DATA LISTING:
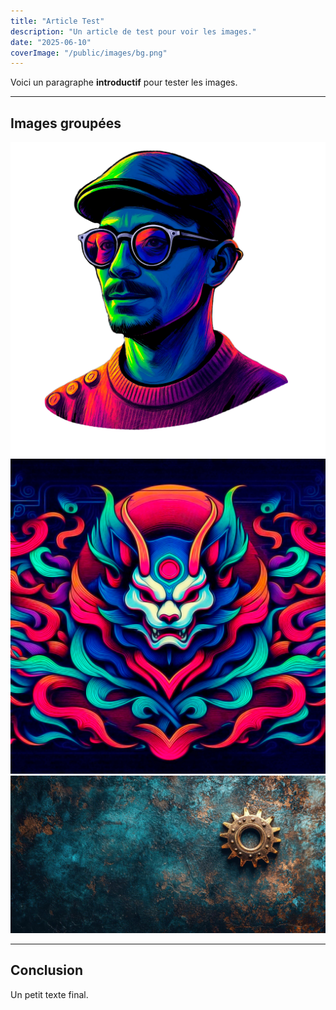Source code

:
 ```yaml
---
title: "Article Test"
description: "Un article de test pour voir les images."
date: "2025-06-10"
coverImage: "/public/images/bg.png"
---
```


Voici un paragraphe **introductif** pour tester les images.

---

## Images groupées

<div class="gallery">
  <img src="/public/images/profil.png" alt="Image 1" />
  <img src="/public/images/hero.png" alt="Image 2" />
  <img src="/public/images/bg.jpg" alt="Image 3" />
</div>

---

## Conclusion

Un petit texte final.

EXERCISE: Set down the material above as is, without any pictures.

EXPECTED OUTPUT:
Source code

:
 ```yaml
---
title: "Article Test"
description: "Un article de test pour voir les images."
date: "2025-06-10"
coverImage: "/public/images/bg.png"
---
```


Voici un paragraphe **introductif** pour tester les images.

---

## Images groupées

<div class="gallery">
  <img src="/public/images/profil.png" alt="Image 1" />
  <img src="/public/images/hero.png" alt="Image 2" />
  <img src="/public/images/bg.jpg" alt="Image 3" />
</div>

---

## Conclusion

Un petit texte final.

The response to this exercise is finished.